▶ **What you are asked to do**
Output the full listing again without altering anything.

▶ **Dataset content**

- Opening Delimiter -

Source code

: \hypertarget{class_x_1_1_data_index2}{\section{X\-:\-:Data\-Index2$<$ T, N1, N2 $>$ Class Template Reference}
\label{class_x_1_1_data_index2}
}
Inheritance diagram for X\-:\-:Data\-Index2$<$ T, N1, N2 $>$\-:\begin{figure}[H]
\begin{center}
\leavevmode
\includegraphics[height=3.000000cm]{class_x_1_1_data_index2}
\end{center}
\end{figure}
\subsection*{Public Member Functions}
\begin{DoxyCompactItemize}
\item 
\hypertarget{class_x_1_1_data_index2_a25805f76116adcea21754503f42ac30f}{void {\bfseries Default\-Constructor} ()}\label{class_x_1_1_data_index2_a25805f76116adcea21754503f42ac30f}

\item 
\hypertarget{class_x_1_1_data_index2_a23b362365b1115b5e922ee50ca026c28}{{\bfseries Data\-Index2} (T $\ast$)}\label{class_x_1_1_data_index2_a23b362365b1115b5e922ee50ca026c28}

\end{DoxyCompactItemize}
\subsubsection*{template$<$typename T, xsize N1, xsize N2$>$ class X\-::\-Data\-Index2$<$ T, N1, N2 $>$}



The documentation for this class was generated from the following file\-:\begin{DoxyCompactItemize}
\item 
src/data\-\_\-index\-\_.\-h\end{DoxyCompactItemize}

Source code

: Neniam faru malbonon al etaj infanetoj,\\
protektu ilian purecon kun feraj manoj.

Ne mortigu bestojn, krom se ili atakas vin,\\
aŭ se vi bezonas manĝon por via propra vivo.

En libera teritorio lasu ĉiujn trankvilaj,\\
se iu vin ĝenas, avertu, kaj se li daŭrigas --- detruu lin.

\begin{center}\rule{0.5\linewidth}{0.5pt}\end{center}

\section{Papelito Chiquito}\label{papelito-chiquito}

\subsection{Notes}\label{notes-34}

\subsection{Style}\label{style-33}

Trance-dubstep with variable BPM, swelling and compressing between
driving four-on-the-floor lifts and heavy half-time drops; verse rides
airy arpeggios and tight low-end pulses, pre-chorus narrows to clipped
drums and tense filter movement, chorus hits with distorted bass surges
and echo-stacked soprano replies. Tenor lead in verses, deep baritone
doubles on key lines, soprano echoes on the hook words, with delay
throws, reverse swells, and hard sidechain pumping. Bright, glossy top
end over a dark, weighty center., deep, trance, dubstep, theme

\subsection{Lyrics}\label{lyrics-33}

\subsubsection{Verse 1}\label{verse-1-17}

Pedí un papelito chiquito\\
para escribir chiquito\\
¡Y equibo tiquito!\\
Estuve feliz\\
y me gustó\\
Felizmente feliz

- Closing Delimiter -

▶ **Task answer**
Source code

: \hypertarget{class_x_1_1_data_index2}{\section{X\-:\-:Data\-Index2$<$ T, N1, N2 $>$ Class Template Reference}
\label{class_x_1_1_data_index2}
}
Inheritance diagram for X\-:\-:Data\-Index2$<$ T, N1, N2 $>$\-:\begin{figure}[H]
\begin{center}
\leavevmode
\includegraphics[height=3.000000cm]{class_x_1_1_data_index2}
\end{center}
\end{figure}
\subsection*{Public Member Functions}
\begin{DoxyCompactItemize}
\item 
\hypertarget{class_x_1_1_data_index2_a25805f76116adcea21754503f42ac30f}{void {\bfseries Default\-Constructor} ()}\label{class_x_1_1_data_index2_a25805f76116adcea21754503f42ac30f}

\item 
\hypertarget{class_x_1_1_data_index2_a23b362365b1115b5e922ee50ca026c28}{{\bfseries Data\-Index2} (T $\ast$)}\label{class_x_1_1_data_index2_a23b362365b1115b5e922ee50ca026c28}

\end{DoxyCompactItemize}
\subsubsection*{template$<$typename T, xsize N1, xsize N2$>$ class X\-::\-Data\-Index2$<$ T, N1, N2 $>$}



The documentation for this class was generated from the following file\-:\begin{DoxyCompactItemize}
\item 
src/data\-\_\-index\-\_.\-h\end{DoxyCompactItemize}

Source code

: Neniam faru malbonon al etaj infanetoj,\\
protektu ilian purecon kun feraj manoj.

Ne mortigu bestojn, krom se ili atakas vin,\\
aŭ se vi bezonas manĝon por via propra vivo.

En libera teritorio lasu ĉiujn trankvilaj,\\
se iu vin ĝenas, avertu, kaj se li daŭrigas --- detruu lin.

\begin{center}\rule{0.5\linewidth}{0.5pt}\end{center}

\section{Papelito Chiquito}\label{papelito-chiquito}

\subsection{Notes}\label{notes-34}

\subsection{Style}\label{style-33}

Trance-dubstep with variable BPM, swelling and compressing between
driving four-on-the-floor lifts and heavy half-time drops; verse rides
airy arpeggios and tight low-end pulses, pre-chorus narrows to clipped
drums and tense filter movement, chorus hits with distorted bass surges
and echo-stacked soprano replies. Tenor lead in verses, deep baritone
doubles on key lines, soprano echoes on the hook words, with delay
throws, reverse swells, and hard sidechain pumping. Bright, glossy top
end over a dark, weighty center., deep, trance, dubstep, theme

\subsection{Lyrics}\label{lyrics-33}

\subsubsection{Verse 1}\label{verse-1-17}

Pedí un papelito chiquito\\
para escribir chiquito\\
¡Y equibo tiquito!\\
Estuve feliz\\
y me gustó\\
Felizmente feliz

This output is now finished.